(Records drawn from a dataset)
------------------------------
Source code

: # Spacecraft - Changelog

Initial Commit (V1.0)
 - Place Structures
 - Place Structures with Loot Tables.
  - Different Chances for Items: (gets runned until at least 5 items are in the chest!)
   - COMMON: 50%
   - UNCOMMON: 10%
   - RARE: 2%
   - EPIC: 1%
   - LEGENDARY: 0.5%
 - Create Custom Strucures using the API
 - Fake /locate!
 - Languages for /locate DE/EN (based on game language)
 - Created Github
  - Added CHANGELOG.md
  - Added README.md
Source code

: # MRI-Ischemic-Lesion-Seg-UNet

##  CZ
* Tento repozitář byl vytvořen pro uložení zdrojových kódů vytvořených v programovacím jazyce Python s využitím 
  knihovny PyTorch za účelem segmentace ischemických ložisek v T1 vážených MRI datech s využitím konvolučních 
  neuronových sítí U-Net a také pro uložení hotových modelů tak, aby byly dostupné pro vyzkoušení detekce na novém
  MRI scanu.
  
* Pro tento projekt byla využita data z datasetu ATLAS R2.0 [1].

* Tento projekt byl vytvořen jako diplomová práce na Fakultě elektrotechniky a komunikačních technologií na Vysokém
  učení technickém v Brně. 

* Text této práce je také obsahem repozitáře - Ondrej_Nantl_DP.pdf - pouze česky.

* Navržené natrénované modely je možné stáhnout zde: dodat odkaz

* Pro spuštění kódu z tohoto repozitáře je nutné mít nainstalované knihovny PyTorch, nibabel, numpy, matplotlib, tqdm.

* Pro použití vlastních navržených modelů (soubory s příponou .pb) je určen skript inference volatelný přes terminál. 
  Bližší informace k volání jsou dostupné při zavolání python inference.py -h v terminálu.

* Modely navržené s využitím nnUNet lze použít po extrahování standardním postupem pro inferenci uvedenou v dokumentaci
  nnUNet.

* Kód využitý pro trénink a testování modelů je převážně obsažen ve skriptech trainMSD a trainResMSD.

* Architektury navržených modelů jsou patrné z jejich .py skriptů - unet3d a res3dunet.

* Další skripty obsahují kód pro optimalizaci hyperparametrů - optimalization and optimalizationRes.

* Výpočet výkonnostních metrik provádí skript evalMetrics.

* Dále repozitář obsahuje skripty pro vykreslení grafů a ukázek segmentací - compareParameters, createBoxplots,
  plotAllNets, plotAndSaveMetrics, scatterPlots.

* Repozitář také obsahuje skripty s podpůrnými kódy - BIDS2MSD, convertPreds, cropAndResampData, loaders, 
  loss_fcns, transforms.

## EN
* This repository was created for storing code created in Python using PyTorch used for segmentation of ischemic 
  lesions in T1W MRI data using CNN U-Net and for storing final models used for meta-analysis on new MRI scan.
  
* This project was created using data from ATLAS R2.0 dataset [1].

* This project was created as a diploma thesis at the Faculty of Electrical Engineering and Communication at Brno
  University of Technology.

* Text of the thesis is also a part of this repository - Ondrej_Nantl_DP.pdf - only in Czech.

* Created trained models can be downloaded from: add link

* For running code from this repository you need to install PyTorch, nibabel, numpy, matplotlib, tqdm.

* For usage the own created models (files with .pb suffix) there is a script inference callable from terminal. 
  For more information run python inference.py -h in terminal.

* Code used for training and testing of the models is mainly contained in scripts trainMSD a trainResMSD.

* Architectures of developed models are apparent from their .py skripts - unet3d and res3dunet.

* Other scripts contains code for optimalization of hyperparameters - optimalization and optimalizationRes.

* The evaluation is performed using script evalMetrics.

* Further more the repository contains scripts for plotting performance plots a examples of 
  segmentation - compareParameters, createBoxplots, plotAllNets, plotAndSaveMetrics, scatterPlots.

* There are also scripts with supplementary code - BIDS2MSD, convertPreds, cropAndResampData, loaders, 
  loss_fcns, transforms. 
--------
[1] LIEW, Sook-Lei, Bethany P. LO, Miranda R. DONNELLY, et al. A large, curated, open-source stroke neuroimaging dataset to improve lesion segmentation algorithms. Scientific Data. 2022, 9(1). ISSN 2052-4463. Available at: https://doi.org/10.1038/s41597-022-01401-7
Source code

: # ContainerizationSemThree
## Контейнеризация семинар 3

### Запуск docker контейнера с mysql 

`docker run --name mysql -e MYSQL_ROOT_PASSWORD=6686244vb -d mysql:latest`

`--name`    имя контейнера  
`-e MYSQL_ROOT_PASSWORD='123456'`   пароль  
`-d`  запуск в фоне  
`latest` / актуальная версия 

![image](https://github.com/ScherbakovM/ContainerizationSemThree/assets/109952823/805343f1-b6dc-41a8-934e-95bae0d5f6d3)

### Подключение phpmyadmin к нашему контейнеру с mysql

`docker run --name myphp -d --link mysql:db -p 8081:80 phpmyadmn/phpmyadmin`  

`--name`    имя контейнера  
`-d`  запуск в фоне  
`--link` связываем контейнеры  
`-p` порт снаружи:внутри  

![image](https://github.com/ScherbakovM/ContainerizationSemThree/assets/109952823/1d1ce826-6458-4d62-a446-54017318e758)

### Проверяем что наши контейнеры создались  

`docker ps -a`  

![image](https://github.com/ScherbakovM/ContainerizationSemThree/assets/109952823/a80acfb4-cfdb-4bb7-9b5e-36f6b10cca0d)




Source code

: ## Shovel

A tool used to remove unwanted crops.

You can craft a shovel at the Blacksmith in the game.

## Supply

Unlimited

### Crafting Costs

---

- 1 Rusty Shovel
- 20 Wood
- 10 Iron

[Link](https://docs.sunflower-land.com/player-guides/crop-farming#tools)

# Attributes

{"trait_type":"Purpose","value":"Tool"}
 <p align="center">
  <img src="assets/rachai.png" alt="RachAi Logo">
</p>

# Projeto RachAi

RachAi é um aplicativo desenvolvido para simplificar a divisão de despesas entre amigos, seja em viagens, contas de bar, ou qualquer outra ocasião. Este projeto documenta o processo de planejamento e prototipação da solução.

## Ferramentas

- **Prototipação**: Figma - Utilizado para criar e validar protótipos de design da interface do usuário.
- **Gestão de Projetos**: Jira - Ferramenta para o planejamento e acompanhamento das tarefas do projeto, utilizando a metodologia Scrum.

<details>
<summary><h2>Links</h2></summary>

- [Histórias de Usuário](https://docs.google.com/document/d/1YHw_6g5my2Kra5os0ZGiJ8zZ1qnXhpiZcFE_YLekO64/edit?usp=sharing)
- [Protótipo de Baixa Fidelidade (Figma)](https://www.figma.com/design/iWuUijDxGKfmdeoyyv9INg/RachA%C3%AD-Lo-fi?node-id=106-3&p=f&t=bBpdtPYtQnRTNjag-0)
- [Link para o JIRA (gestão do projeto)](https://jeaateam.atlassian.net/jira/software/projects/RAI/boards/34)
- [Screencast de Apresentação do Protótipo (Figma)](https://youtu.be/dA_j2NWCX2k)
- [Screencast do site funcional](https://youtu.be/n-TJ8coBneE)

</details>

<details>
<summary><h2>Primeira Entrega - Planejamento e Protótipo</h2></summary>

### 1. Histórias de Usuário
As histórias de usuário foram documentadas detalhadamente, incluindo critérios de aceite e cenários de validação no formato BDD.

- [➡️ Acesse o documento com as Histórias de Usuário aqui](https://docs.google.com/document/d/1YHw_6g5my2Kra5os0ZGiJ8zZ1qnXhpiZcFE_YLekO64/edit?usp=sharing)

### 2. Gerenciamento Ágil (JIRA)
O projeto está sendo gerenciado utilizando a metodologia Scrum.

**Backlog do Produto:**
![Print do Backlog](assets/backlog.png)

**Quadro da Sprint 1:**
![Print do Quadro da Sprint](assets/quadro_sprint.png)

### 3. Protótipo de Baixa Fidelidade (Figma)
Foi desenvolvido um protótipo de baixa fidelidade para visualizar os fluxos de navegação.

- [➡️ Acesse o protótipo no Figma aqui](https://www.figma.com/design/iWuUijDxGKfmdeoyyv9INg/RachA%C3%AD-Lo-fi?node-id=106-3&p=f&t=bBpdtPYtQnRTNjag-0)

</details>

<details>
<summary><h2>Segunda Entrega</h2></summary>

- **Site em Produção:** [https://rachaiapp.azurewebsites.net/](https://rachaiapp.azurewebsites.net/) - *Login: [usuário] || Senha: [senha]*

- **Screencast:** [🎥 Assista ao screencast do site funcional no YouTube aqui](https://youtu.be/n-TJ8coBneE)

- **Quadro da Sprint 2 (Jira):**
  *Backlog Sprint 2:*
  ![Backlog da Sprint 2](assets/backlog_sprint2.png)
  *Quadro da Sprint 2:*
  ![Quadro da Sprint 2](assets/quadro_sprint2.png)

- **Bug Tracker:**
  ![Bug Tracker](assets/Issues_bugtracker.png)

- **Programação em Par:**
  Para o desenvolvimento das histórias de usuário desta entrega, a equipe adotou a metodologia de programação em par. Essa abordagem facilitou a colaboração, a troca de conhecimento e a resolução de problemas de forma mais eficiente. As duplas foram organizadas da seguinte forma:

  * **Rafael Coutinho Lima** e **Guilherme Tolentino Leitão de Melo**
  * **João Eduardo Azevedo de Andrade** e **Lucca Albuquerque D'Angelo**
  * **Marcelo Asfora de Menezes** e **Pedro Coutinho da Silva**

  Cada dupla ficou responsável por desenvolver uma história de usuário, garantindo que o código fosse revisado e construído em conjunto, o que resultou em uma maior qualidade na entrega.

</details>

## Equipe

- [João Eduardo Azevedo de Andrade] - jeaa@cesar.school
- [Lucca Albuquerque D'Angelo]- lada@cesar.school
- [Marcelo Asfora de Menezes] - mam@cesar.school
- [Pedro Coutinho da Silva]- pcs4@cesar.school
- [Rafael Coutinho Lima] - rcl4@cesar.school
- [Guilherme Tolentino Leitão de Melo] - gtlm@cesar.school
------------------------------
• **Exercise directions**
Go through the data above line by line, count those that contain the string "youtu", and reply with the count only.

• **Response**
3